A determinate condizioni, il lavoratore può inoltrare in un secondo tempo la segnalazione all’autorità competente senza violare l’obbligo di fedeltà. Questo è per esempio il caso se il datore di lavoro non reagisce alla segnalazione, entro un termine da lui stesso fissato ma che non può superare i 60 giorni, con misure atte a chiarire la fattispecie o se non informa il lavoratore sulla ricezione e il trattamento della segnalazione, nonché sugli esiti delle misure adottate. La segnalazione a un’autorità è tuttavia limitata ai reati e alle violazioni del diritto pubblico ed è autorizzata soltanto se il datore di lavoro non la tratta mediante un sistema di segnalazione interno.

La segnalazione diretta all’autorità competente è possibile

In determinati casi è pure ammessa la segnalazione diretta di irregolarità all’autorità competente, segnatamente se il lavoratore può supporre che la sua segnalazione al datore di lavoro non esplicherebbe alcun effetto, per esempio perché quest’ultimo non ha reagito a segnalazioni precedenti o vi ha reagito in maniera insufficiente. Una segnalazione diretta è ammessa anche nel caso in cui il lavoratore possa supporre che l’assenza di una segnalazione immediata ostacolerebbe l’autorità nella sua attività o se vi è un pericolo immediato e serio per la vita, la salute, la sicurezza o l’ambiente.
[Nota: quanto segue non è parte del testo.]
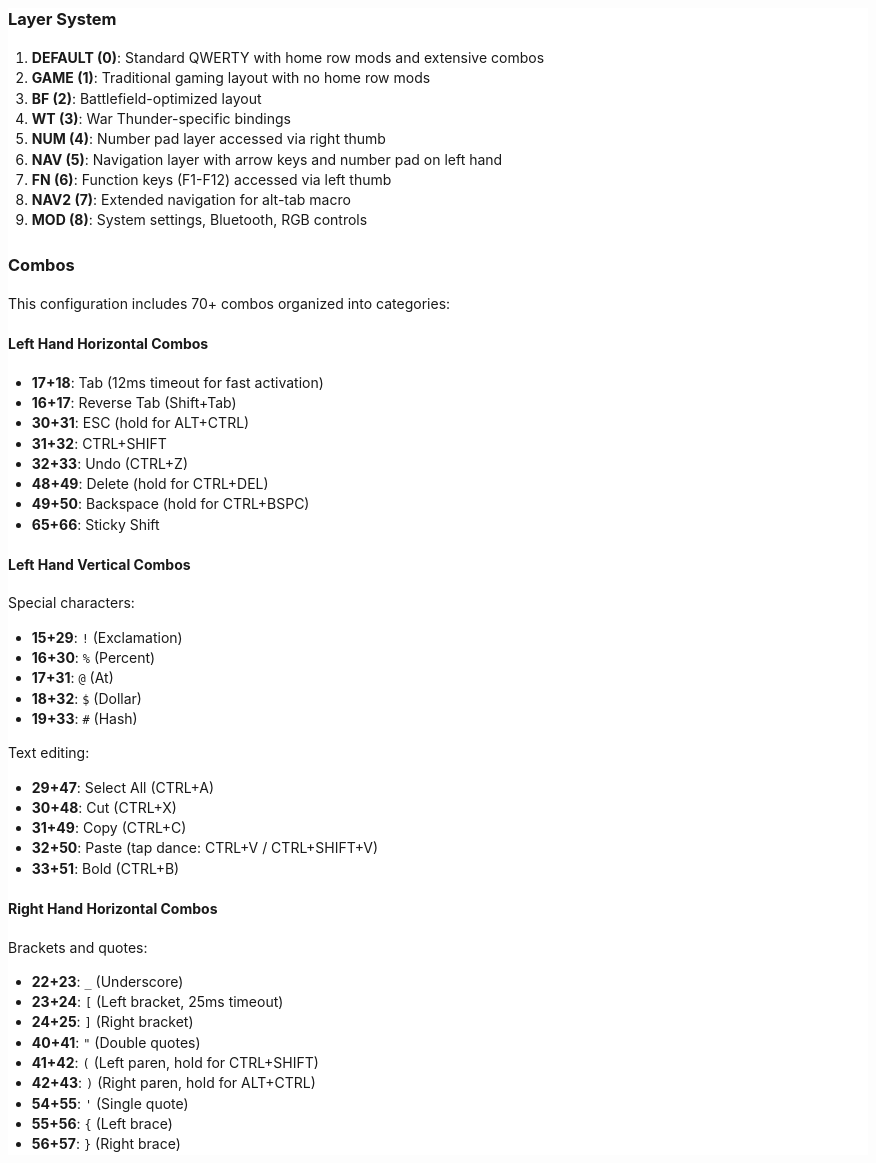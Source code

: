 ### Layer System

1. **DEFAULT (0)**: Standard QWERTY with home row mods and extensive combos
2. **GAME (1)**: Traditional gaming layout with no home row mods
3. **BF (2)**: Battlefield-optimized layout
4. **WT (3)**: War Thunder-specific bindings
5. **NUM (4)**: Number pad layer accessed via right thumb
6. **NAV (5)**: Navigation layer with arrow keys and number pad on left hand
7. **FN (6)**: Function keys (F1-F12) accessed via left thumb
8. **NAV2 (7)**: Extended navigation for alt-tab macro
9. **MOD (8)**: System settings, Bluetooth, RGB controls

### Combos

This configuration includes 70+ combos organized into categories:

#### Left Hand Horizontal Combos

- **17+18**: Tab (12ms timeout for fast activation)
- **16+17**: Reverse Tab (Shift+Tab)
- **30+31**: ESC (hold for ALT+CTRL)
- **31+32**: CTRL+SHIFT
- **32+33**: Undo (CTRL+Z)
- **48+49**: Delete (hold for CTRL+DEL)
- **49+50**: Backspace (hold for CTRL+BSPC)
- **65+66**: Sticky Shift

#### Left Hand Vertical Combos

Special characters:

- **15+29**: `!` (Exclamation)
- **16+30**: `%` (Percent)
- **17+31**: `@` (At)
- **18+32**: `$` (Dollar)
- **19+33**: `#` (Hash)

Text editing:

- **29+47**: Select All (CTRL+A)
- **30+48**: Cut (CTRL+X)
- **31+49**: Copy (CTRL+C)
- **32+50**: Paste (tap dance: CTRL+V / CTRL+SHIFT+V)
- **33+51**: Bold (CTRL+B)

#### Right Hand Horizontal Combos

Brackets and quotes:

- **22+23**: `_` (Underscore)
- **23+24**: `[` (Left bracket, 25ms timeout)
- **24+25**: `]` (Right bracket)
- **40+41**: `"` (Double quotes)
- **41+42**: `(` (Left paren, hold for CTRL+SHIFT)
- **42+43**: `)` (Right paren, hold for ALT+CTRL)
- **54+55**: `'` (Single quote)
- **55+56**: `{` (Left brace)
- **56+57**: `}` (Right brace)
La segnalazione diretta al pubblico non è ammessa

Per contro, la segnalazione diretta di irregolarità al pubblico non è ammessa. Il lavoratore deve in ogni caso rivolgersi prima al datore di lavoro o all’autorità competente e il suo ruolo si limita alla trasmissione delle informazioni al servizio interessato. Egli non può rivolgersi al pubblico neanche se l’intervento dell’autorità è insufficiente o non esplica alcun effetto. L’autorità deve però informarlo, nei limiti della confidenzialità della procedura, in merito ai passi che intende intraprendere. Se l’autorità omette di informare il lavoratore che l’ha richiesto, quest’ultimo può segnalare le irregolarità al pubblico senza violare l’obbligo di fedeltà.

Per il momento la protezione dal licenziamento non sarà ampliata

Il licenziamento abusivo o ingiustificato dopo una segnalazione conforme all’obbligo di fedeltà continuerà a essere sanzionato secondo il diritto vigente (indennizzo fino a sei mesi di salario). In sede di consultazione, le propose avanzate per migliorare la protezione dal licenziamento sono state controverse e hanno suscitato forti opposizioni. Il Consiglio federale intende pertanto decidere in un secondo tempo – sulla base dei risultati di uno studio sui fondamenti della protezione dei lavoratori dal licenziamento – se si debba migliorare in generale la protezione dal licenziamento dei rappresentanti dei lavoratori. Esso ritiene che ampliare tale protezione soltanto nei casi in cui vengono segnalate irregolarità non sarebbe giustificato rispetto ad altri casi di disdette abusive. Il progetto vieta per contro esplicitamente altre misure di ritorsione.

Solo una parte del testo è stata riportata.